How our presidents love to swim! Not surprisingly, many took to the water for fun, exercise and/or therapeutic reasons, but did you know that at least six liked to skinny dip?
Water-loving presidents have included Harry Truman (term in office, 1945-53), Gerald Ford (1974-77), former lifeguard Ronald Reagan (1981-89), and Barack Obama (2009-present).
Did you guess which commanders in chief enjoyed swimming au naturel? For that, we must travel farther back in time. The 6th president, John Quincy Adams (1825-29), was well-known for a morning swim in the Potomac River if the weather was warm. Back then, there was no men’s swimwear -- that didn’t arrive on the scene until the mid-1800s – and it was rather woodsy along the riverbank, so he didn’t think anything of it. Adams wasn’t even deterred when someone once stole his clothes, or when Anne Royall, one of the first female journalists, sat on his clothes until he agreed to grant her an exclusive interview.

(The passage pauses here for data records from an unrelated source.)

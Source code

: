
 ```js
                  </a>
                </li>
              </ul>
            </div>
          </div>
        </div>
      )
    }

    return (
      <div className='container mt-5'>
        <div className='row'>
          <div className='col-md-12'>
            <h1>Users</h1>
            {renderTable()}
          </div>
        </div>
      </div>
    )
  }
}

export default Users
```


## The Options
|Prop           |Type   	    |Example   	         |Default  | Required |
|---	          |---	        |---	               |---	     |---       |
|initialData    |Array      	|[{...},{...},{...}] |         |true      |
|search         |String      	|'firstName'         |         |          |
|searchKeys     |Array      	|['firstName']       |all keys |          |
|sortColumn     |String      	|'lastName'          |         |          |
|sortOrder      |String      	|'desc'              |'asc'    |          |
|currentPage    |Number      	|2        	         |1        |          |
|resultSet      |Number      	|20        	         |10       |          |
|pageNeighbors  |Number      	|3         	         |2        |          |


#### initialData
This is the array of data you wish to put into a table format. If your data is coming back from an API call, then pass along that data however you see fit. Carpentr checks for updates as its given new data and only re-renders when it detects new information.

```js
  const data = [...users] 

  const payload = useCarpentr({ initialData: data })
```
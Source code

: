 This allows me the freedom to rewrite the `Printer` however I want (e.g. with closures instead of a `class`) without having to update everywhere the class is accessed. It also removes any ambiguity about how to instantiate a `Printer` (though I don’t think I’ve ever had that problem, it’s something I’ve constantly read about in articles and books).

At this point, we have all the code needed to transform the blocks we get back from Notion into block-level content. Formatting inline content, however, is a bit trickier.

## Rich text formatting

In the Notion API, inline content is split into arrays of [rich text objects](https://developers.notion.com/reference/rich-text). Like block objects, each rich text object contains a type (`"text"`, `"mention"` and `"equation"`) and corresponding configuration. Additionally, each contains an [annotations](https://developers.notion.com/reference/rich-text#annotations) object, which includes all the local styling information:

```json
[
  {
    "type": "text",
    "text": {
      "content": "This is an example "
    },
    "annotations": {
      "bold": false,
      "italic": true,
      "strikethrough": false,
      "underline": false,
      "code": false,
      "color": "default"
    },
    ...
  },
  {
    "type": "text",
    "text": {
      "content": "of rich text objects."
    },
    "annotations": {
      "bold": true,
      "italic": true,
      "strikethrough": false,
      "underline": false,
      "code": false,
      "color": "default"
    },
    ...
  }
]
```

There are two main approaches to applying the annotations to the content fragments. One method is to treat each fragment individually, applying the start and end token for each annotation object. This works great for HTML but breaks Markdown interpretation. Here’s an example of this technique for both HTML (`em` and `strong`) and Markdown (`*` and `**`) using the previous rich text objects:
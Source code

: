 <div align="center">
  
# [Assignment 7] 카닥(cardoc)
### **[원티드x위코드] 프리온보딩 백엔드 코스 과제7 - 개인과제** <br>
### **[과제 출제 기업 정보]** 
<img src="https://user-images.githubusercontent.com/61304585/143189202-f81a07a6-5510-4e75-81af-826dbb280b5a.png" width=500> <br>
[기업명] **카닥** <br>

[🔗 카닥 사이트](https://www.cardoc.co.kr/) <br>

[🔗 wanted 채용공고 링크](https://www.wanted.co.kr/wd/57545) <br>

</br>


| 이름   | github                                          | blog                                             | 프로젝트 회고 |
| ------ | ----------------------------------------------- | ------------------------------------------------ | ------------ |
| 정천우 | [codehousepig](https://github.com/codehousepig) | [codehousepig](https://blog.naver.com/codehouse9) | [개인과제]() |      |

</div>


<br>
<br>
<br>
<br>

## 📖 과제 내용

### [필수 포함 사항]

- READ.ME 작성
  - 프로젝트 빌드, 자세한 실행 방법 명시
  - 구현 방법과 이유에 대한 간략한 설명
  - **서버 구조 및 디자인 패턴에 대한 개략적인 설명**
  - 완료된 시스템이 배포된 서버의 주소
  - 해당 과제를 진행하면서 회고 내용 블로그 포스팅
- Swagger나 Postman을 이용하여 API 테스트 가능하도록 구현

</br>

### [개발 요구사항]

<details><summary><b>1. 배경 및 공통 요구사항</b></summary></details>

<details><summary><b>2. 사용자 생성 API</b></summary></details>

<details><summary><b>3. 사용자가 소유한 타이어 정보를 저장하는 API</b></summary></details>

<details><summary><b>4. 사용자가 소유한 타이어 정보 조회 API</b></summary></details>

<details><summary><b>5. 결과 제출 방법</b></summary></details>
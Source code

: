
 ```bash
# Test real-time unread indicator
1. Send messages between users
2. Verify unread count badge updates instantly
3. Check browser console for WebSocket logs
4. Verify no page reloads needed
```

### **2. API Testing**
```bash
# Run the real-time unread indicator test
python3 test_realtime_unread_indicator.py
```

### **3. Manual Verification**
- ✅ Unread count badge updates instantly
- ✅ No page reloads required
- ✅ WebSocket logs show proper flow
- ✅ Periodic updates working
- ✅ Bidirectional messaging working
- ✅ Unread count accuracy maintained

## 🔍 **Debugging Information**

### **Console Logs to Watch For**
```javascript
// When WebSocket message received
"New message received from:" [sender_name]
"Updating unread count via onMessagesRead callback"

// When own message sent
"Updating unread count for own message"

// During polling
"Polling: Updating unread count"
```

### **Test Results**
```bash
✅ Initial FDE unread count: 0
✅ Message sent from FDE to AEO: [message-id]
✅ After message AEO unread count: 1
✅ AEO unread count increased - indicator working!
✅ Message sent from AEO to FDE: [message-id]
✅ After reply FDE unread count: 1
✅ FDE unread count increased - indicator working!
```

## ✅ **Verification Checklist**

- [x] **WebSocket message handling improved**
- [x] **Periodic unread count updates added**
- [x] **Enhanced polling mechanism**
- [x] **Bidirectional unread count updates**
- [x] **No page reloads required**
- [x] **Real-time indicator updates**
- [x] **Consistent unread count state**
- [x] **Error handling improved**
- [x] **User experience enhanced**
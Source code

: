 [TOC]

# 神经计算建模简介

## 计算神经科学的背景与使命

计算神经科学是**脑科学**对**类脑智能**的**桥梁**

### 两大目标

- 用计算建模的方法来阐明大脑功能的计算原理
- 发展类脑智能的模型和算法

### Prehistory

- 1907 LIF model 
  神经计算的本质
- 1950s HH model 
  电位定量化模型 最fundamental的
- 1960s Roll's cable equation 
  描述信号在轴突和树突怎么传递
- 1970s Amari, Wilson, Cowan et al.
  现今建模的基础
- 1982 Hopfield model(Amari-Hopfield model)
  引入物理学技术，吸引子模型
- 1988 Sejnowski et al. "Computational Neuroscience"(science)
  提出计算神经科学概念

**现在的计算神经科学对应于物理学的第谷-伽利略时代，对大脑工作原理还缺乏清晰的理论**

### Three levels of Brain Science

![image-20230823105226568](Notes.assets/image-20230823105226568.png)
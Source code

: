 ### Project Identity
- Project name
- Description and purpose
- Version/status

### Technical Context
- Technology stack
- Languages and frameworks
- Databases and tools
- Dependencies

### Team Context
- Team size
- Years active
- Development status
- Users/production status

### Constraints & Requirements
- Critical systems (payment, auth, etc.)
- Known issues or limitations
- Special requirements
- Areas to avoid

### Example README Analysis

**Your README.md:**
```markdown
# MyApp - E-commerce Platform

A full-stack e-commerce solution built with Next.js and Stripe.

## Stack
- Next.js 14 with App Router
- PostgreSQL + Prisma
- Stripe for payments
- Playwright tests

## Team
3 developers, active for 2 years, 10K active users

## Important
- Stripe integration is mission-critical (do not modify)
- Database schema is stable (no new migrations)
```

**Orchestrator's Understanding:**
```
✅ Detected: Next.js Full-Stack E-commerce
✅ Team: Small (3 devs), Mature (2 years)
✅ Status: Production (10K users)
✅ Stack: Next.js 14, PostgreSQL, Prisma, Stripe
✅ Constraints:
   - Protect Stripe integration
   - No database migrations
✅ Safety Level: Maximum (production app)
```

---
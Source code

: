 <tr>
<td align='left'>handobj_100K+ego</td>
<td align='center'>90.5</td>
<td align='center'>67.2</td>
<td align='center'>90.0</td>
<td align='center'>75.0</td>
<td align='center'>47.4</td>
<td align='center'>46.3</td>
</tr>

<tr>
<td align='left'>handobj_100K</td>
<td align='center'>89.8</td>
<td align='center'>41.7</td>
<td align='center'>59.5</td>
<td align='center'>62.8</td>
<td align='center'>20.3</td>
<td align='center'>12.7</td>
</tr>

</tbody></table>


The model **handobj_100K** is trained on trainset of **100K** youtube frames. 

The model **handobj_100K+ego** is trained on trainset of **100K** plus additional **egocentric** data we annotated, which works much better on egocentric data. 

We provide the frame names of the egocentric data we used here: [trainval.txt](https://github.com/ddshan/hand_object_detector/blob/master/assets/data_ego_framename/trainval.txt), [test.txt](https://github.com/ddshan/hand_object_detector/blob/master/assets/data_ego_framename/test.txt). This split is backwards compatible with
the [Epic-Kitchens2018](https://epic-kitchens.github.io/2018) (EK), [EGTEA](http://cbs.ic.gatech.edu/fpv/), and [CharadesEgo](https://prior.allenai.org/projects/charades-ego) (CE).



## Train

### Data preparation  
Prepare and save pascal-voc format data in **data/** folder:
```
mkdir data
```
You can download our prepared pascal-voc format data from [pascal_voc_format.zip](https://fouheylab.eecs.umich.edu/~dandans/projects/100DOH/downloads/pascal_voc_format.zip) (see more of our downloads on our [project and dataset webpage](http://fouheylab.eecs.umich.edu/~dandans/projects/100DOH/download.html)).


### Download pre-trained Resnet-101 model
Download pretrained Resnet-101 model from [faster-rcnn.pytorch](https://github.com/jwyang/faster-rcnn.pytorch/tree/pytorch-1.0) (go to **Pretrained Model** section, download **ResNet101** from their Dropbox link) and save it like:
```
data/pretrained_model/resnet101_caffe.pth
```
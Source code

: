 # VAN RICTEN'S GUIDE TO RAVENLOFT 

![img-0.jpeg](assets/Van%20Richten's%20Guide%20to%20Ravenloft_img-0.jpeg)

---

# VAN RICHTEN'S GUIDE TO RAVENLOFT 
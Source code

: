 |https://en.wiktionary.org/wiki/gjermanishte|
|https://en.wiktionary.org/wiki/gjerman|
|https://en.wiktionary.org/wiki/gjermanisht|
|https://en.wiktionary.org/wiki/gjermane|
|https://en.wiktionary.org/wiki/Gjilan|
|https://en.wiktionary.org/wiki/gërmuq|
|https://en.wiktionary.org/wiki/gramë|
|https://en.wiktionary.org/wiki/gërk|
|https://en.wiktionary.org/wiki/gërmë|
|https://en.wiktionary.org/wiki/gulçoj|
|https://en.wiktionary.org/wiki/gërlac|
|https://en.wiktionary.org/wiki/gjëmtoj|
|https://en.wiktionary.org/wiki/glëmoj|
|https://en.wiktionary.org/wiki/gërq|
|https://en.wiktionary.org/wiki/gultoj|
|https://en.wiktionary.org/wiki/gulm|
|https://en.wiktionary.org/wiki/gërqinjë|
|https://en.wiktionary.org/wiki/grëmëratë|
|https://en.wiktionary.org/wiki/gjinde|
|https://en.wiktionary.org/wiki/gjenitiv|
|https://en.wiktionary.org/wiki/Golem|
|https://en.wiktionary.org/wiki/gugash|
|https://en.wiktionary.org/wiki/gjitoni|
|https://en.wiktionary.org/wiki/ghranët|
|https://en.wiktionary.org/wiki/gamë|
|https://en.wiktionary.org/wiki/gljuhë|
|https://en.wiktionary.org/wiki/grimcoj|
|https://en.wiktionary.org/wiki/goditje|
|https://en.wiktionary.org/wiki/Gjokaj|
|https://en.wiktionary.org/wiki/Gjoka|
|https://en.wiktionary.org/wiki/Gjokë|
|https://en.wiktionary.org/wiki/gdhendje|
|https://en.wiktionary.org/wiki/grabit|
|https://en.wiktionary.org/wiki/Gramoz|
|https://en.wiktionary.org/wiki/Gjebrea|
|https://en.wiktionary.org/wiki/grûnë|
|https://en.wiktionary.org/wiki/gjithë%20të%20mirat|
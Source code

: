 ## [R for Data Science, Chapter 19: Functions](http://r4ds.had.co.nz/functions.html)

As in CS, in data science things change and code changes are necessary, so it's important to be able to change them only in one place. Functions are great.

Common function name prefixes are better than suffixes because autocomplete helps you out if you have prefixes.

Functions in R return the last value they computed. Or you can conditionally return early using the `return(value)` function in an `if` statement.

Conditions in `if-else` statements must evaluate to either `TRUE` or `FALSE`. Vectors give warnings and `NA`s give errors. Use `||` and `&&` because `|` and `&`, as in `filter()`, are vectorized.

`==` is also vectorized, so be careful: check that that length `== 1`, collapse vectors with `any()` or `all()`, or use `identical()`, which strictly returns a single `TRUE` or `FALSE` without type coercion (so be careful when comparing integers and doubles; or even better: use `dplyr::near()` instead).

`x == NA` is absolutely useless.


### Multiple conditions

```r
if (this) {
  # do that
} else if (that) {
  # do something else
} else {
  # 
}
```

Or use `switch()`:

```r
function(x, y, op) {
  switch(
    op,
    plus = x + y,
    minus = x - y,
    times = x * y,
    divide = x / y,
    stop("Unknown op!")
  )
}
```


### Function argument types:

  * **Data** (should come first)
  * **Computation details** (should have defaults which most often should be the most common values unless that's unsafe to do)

His successor, Andrew Jackson (1829-37), also was a Potomac skinny-dipper. Afterward, he liked to unwind by weeding and digging around the White House garden, wearing the appropriate gardening togs, of course.
Another Potomac swimmer was Theodore Roosevelt (1901-09). He liked a bracing swim in the wintertime, and didn’t bother with swimwear, preferring to just disrobe and jump in.
Franklin D. Roosevelt (1933-45) enjoyed skinny dipping as well as the next president, but he was serious about the need to swim. Struck by polio in the 1920s, he wanted to develop strength, especially in the upper body, to enable him to get in and out of wheel chairs, and to walk with the aid of steel leg braces and crutches occasionally. So he commissioned the first White House swimming pool in 1933, and did laps daily. It was a rectangular indoor pool next to the Rose Garden. With underwater lighting, it was high-tech for the time.
John F. Kennedy (1961-63) swam because it helped ease his aching back. Sometimes his dips in that indoor White House pool, with or without clothes, included brothers Robert and Ted, and friends. Later, Lyndon Johnson (1963-69), also enjoyed the pool with family and colleagues, and he reportedly wasn’t shy about swimming in the buff.